[PS-1.17] The role of prediction error in linguistic generalization and item-based learning

Vujovic, M. 1 , Ramscar, M. 2 & Wonnacott, E. . 1

1 Department of Language and Cognition, University College London
2 Department of Linguistics, University of Tübingen

Discriminative-learning frames language learning as a process by which prediction error is used to discriminate uninformative cues and to reinforce informative cues (Ramscar et al., 2010). This approach successfully predicts that word learning is facilitated when learners (adults and 2-year-olds) view referents before hearing their labels, since this allows opportunity for prediction error to discriminate the appropriate set of semantic features for each label. Ramscar (2013) applied this approach to learning at morphological/syntactic level as an explanation of the cross-linguistic preference for suffixing over prefixing (Greenberg, 1963). Specifically, as a consequence of linear order in discriminative-learning, suffixing benefits learning of abstract common dimensions across preceding lexical items (generalization), whilst prefixing benefits item-based learning (Arnon & Ramscar 2012; Ramscar 2013).

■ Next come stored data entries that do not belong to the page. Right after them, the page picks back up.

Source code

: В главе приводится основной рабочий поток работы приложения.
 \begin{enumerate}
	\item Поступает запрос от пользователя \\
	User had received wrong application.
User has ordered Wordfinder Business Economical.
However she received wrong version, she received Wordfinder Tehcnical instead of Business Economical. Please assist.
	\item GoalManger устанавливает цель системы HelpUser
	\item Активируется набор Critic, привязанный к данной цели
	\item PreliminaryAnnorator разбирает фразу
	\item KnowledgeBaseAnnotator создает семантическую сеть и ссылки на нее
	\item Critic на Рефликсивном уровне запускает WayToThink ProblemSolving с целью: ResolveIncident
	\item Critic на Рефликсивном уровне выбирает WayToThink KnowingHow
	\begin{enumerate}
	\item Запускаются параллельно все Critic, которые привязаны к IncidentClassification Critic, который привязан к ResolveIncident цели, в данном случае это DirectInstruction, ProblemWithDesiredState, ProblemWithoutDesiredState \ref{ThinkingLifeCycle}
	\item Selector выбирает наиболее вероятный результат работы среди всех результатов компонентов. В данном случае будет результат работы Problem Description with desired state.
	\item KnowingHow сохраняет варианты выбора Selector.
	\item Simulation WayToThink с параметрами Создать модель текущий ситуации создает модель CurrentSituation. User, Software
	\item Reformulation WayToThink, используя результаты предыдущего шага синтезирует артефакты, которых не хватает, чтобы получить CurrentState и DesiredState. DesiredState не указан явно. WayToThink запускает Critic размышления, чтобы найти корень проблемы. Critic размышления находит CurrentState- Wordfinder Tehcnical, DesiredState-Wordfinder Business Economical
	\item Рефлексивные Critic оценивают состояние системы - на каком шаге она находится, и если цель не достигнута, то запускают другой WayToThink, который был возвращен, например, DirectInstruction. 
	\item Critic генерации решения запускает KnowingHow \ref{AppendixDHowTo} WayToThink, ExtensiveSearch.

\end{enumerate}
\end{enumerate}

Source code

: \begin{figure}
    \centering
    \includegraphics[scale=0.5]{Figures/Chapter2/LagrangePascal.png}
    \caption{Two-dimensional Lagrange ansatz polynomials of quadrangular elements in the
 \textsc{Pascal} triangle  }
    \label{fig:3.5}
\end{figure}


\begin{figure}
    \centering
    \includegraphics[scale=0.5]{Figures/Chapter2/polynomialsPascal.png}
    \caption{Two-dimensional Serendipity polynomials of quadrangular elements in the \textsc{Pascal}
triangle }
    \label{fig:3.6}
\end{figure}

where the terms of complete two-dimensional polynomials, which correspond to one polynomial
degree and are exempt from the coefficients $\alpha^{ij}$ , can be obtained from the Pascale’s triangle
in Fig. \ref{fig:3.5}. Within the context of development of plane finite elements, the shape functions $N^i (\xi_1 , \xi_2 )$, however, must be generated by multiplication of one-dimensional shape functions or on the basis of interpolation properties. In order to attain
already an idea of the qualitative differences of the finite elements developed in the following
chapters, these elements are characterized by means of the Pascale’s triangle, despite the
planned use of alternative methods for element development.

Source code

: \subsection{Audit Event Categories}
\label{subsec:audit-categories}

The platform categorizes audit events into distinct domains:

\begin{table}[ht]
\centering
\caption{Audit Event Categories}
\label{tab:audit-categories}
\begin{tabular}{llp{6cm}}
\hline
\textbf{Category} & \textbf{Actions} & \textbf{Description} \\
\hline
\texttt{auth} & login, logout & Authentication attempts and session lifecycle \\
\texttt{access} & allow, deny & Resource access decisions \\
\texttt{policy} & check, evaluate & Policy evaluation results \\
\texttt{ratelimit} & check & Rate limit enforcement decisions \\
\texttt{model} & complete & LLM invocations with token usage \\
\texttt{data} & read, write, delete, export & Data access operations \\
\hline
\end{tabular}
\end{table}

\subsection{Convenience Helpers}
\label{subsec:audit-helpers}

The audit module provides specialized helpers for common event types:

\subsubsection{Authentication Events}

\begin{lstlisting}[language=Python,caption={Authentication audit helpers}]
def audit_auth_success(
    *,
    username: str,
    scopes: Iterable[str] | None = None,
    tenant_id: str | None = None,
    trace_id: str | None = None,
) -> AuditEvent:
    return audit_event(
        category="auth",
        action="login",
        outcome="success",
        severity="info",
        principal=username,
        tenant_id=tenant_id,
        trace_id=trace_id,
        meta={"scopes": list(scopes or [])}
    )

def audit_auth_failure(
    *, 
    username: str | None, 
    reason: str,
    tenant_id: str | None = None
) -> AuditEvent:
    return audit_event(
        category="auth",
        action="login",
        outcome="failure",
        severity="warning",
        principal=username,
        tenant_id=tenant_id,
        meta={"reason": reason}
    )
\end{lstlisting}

In the current work, adult participants were exposed to an artificial language with two noun categories (i) marked by phonological and semantic cues and (ii) accompanied by an affix (category1_affix: ge, category2_affix: ma) which either preceded (prefixing-condition) or followed (suffixing-condition) the noun. Training was followed by tests of vocabulary and generalization. Computational models (using a discriminative implementation of the delta rule (Widrow & Hoff 1960)) trained on each version of the language predict that participants in the prefixing-condition should show better vocabulary learning, whereas the suffixing-condition should be better at generalizing the correct affix to new category members. In Experiment 1 (N=84), we found better generalization in the suffix condition but no evidence of vocabulary learning in either condition, possibly due to vocabulary size (16 items). In Experiment 2 (data collection ongoing), we halved the vocabulary. Preliminary analyses suggest that again we see better generalization with suffixing, but now some vocabulary learning, which is better in the prefix condition. The results demonstrate the crucial role of prediction error in linguistic generalization, and the importance of linear order in human language learning.